■ ACTION ITEM ■
Across the data below, how many lines have the word "size" in them? Respond with the number alone.

(DATA EXCERPTS Opens)

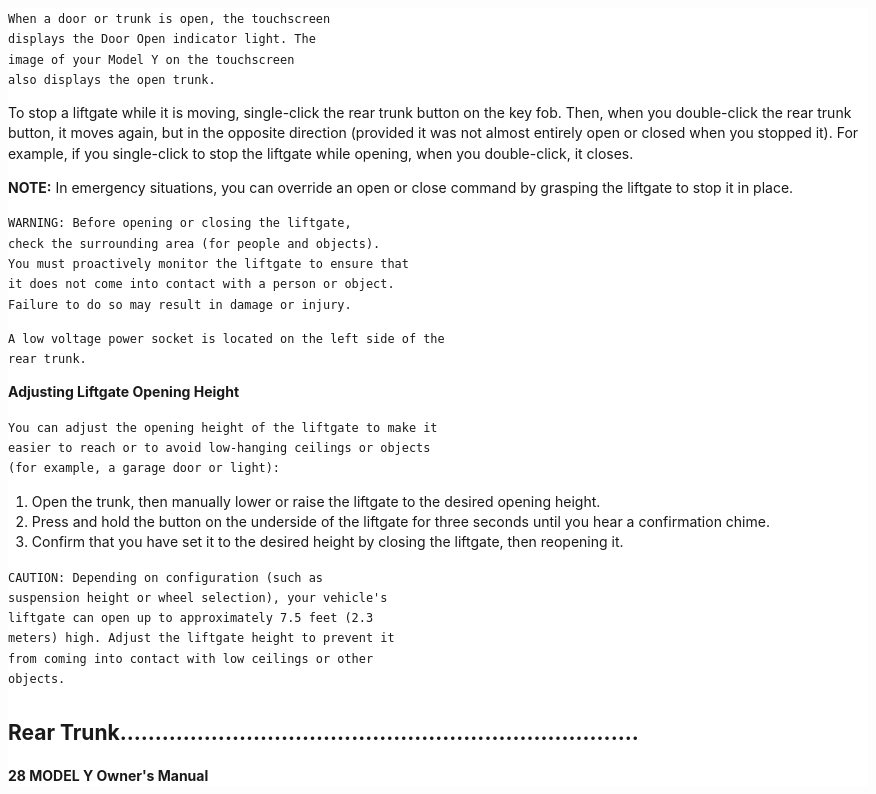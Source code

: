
 ```
When a door or trunk is open, the touchscreen
displays the Door Open indicator light. The
image of your Model Y on the touchscreen
also displays the open trunk.
```
To stop a liftgate while it is moving, single-click the rear trunk
button on the key fob. Then, when you double-click the rear
trunk button, it moves again, but in the opposite direction
(provided it was not almost entirely open or closed when you
stopped it). For example, if you single-click to stop the
liftgate while opening, when you double-click, it closes.

**NOTE:** In emergency situations, you can override an open or
close command by grasping the liftgate to stop it in place.

```
WARNING: Before opening or closing the liftgate,
check the surrounding area (for people and objects).
You must proactively monitor the liftgate to ensure that
it does not come into contact with a person or object.
Failure to do so may result in damage or injury.
```
```
A low voltage power socket is located on the left side of the
rear trunk.
```
**Adjusting Liftgate Opening Height**

```
You can adjust the opening height of the liftgate to make it
easier to reach or to avoid low-hanging ceilings or objects
(for example, a garage door or light):
```
1. Open the trunk, then manually lower or raise the liftgate to
    the desired opening height.
2. Press and hold the button on the underside of the liftgate
    for three seconds until you hear a confirmation chime.
3. Confirm that you have set it to the desired height by
    closing the liftgate, then reopening it.

```
CAUTION: Depending on configuration (such as
suspension height or wheel selection), your vehicle's
liftgate can open up to approximately 7.5 feet (2.3
meters) high. Adjust the liftgate height to prevent it
from coming into contact with low ceilings or other
objects.
```
## Rear Trunk..........................................................................

**28 MODEL Y Owner's Manual**

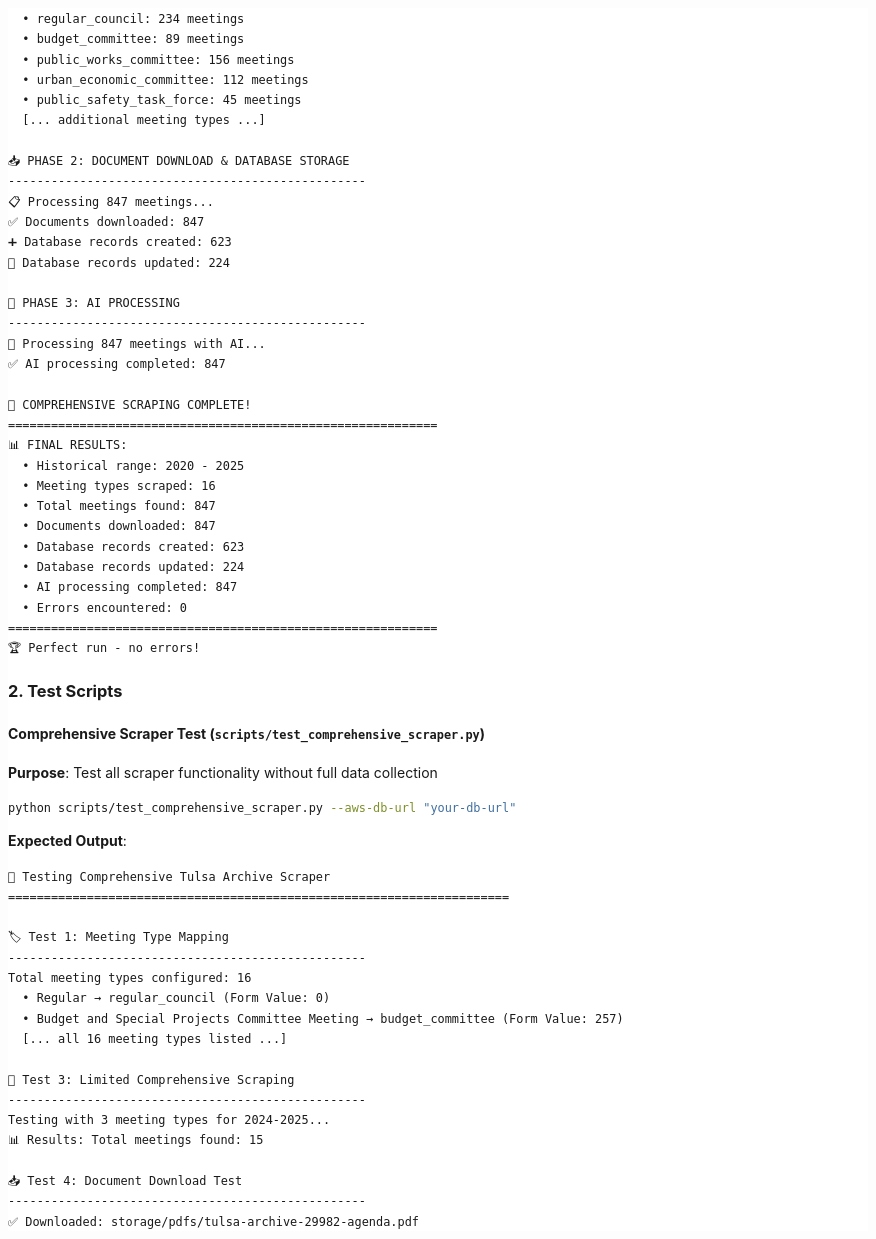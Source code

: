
 ```
  • regular_council: 234 meetings
  • budget_committee: 89 meetings
  • public_works_committee: 156 meetings
  • urban_economic_committee: 112 meetings
  • public_safety_task_force: 45 meetings
  [... additional meeting types ...]

📥 PHASE 2: DOCUMENT DOWNLOAD & DATABASE STORAGE
--------------------------------------------------
📋 Processing 847 meetings...
✅ Documents downloaded: 847
➕ Database records created: 623
🔄 Database records updated: 224

🤖 PHASE 3: AI PROCESSING
--------------------------------------------------
🤖 Processing 847 meetings with AI...
✅ AI processing completed: 847

🎉 COMPREHENSIVE SCRAPING COMPLETE!
============================================================
📊 FINAL RESULTS:
  • Historical range: 2020 - 2025
  • Meeting types scraped: 16
  • Total meetings found: 847
  • Documents downloaded: 847
  • Database records created: 623
  • Database records updated: 224
  • AI processing completed: 847
  • Errors encountered: 0
============================================================
🏆 Perfect run - no errors!
```

### 2. Test Scripts

#### Comprehensive Scraper Test (`scripts/test_comprehensive_scraper.py`)
**Purpose**: Test all scraper functionality without full data collection

```bash
python scripts/test_comprehensive_scraper.py --aws-db-url "your-db-url"
```

**Expected Output**:
```
🧪 Testing Comprehensive Tulsa Archive Scraper
======================================================================

🏷️ Test 1: Meeting Type Mapping
--------------------------------------------------
Total meeting types configured: 16
  • Regular → regular_council (Form Value: 0)
  • Budget and Special Projects Committee Meeting → budget_committee (Form Value: 257)
  [... all 16 meeting types listed ...]

🚀 Test 3: Limited Comprehensive Scraping
--------------------------------------------------
Testing with 3 meeting types for 2024-2025...
📊 Results: Total meetings found: 15

📥 Test 4: Document Download Test
--------------------------------------------------
✅ Downloaded: storage/pdfs/tulsa-archive-29982-agenda.pdf
```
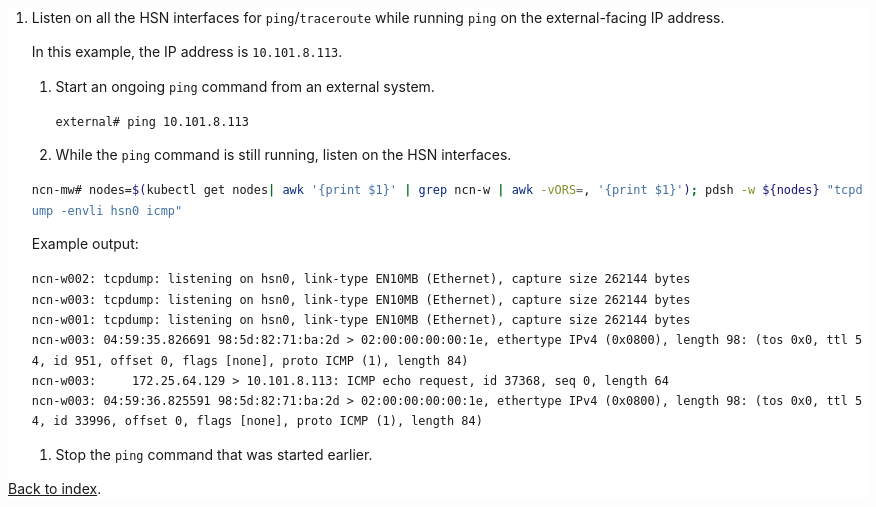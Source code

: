 1. Listen on all the HSN interfaces for `ping`/`traceroute` while running `ping` on the external-facing IP address.

   In this example, the IP address is `10.101.8.113`.

   1. Start an ongoing `ping` command from an external system.

      ```bash
      external# ping 10.101.8.113
      ```

   1. While the `ping` command is still running, listen on the HSN interfaces.

   ```bash
   ncn-mw# nodes=$(kubectl get nodes| awk '{print $1}' | grep ncn-w | awk -vORS=, '{print $1}'); pdsh -w ${nodes} "tcpdump -envli hsn0 icmp"
   ```

   Example output:

   ```text
   ncn-w002: tcpdump: listening on hsn0, link-type EN10MB (Ethernet), capture size 262144 bytes
   ncn-w003: tcpdump: listening on hsn0, link-type EN10MB (Ethernet), capture size 262144 bytes
   ncn-w001: tcpdump: listening on hsn0, link-type EN10MB (Ethernet), capture size 262144 bytes
   ncn-w003: 04:59:35.826691 98:5d:82:71:ba:2d > 02:00:00:00:00:1e, ethertype IPv4 (0x0800), length 98: (tos 0x0, ttl 54, id 951, offset 0, flags [none], proto ICMP (1), length 84)
   ncn-w003:     172.25.64.129 > 10.101.8.113: ICMP echo request, id 37368, seq 0, length 64
   ncn-w003: 04:59:36.825591 98:5d:82:71:ba:2d > 02:00:00:00:00:1e, ethertype IPv4 (0x0800), length 98: (tos 0x0, ttl 54, id 33996, offset 0, flags [none], proto ICMP (1), length 84)
   ```

   1. Stop the `ping` command that was started earlier.

[Back to index](index.md).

(DATA EXCERPTS Closes)

■ SOLUTION ■
3